An IT manager's life is circumscribed by technology. Most days, he or she takes up a position in the spectrum of technology far closer to the technophiles than the technophobes. Mind you, there are times when the language expressed in the confines of my office definitely turns the air blue.
Yesterday, for example, after having painstakingly created backups for all my work and personal data from my notebook computer for the refresh of my system and upgrade to Windows Vista, I dropped my external hard drive. Today it's not working. My only other backup is incomplete and dates to 20 days earlier. Aaaargh!
Sometimes, the pen and a pad of paper looks very appealing.
But that would be regressive, wouldn't it? And regression is bad, bad, bad...isn't it? Still, I find myself thinking about technological regression and how and why it occurs, because occur it does.
I've just finished reading a massive and highly entertaining novel by Stephen Baxter called Evolution: A Novel. And because I never read one book at a time, I am 3/4's of the way through Guns, Germs, and Steel: The Fate of Human Societies. Neither book is about information technology in the early part of the 21st century. Instead the scope is about global history for the past 13,000 years for the latter, and the entire history of life on earth for the former. In both cases, technological regression not only happens, but is virtually inevitable.
It seems that human populations in isolation (Tasmania since about 10,000 years ago until 1642) not only often fail to develop new technology at all, but often lose what little technology they had. In fact, population densities of several hundred are almost guaranteed to sink back into a pre-technological backwater. Even several thousand is no guarantee that a social unit will grow beyond hunting and gathering. Environmental factors play a huge role in whether or not societies advance technologically.
Both my novel and non-fiction reading recently have been characterized by themes of technology, evolution, social development, counterfactual history (a kind of what-if analysis), and broad, imaginative rethinking of our place in the universe. And I am humbled. But not just from reading.

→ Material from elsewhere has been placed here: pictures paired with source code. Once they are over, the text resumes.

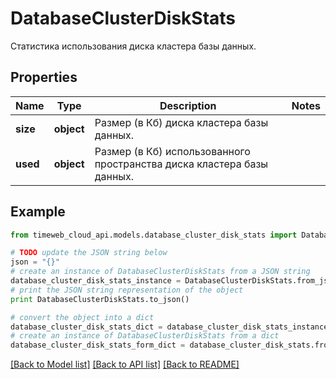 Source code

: # DatabaseClusterDiskStats

Статистика использования диска кластера базы данных.

## Properties
Name | Type | Description | Notes
------------ | ------------- | ------------- | -------------
**size** | **object** | Размер (в Кб) диска кластера базы данных. | 
**used** | **object** | Размер (в Кб) использованного пространства диска кластера базы данных. | 

## Example

```python
from timeweb_cloud_api.models.database_cluster_disk_stats import DatabaseClusterDiskStats

# TODO update the JSON string below
json = "{}"
# create an instance of DatabaseClusterDiskStats from a JSON string
database_cluster_disk_stats_instance = DatabaseClusterDiskStats.from_json(json)
# print the JSON string representation of the object
print DatabaseClusterDiskStats.to_json()

# convert the object into a dict
database_cluster_disk_stats_dict = database_cluster_disk_stats_instance.to_dict()
# create an instance of DatabaseClusterDiskStats from a dict
database_cluster_disk_stats_form_dict = database_cluster_disk_stats.from_dict(database_cluster_disk_stats_dict)
```
[[Back to Model list]](../README.md#documentation-for-models) [[Back to API list]](../README.md#documentation-for-api-endpoints) [[Back to README]](../README.md)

My personal life for the past 20 months has been outlined in the shadow of medical technology - a diagnosis of colorectal cancer, followed by MRI's, CT scans, radiation treatment, surgery, post-surgical complications and hospitalization, chemotherapy, and regular follow-ups with oncologists. During that personal struggle, it has been easy to slip into a "why-me?" perspective and a narrowing of concern to the here-and-now. But when I break out of the stupor and think about the the long-term perspective and my place in it, I quickly recognize that the technology I use, the technology that is used for preserving my health, and the technology meant to improve our lives generally is a precarious thing at best. There are no guarantees. And here I'm not thinking simply about disaster recovery or contingency planning. I'm thinking about environmental or man-made catastrophes which undercut the very foundations of our science- and technology-driven society.
Any serious loss of electrical power, for example, and there goes information technology out the window. Sure battery backup will help for a few days, but then your computers, smart phones, and Pocket PCs will be useless. That same loss of power would mean that much of medical technology would be useless, that transportation and production of pharmaceuticals and many food products would cease within a matter of weeks. In fact much of what we take for granted as integral parts of civilization would disappear within as little as one orbit around the sun.
Of course, we can't live our lives in constant fear of societal and technological collapse, but even spending a few hours thinking about the possibilities can be a humbling counterpoint to the hubris we display with all our gadgets and always-on innovations. And occasionally, such reflection might even mean that we choose to forego "best of breed" and "best practices" objectives which are often the result of technological momentum only. Sometimes, with sober second thought, low tech and no tech is the way to go.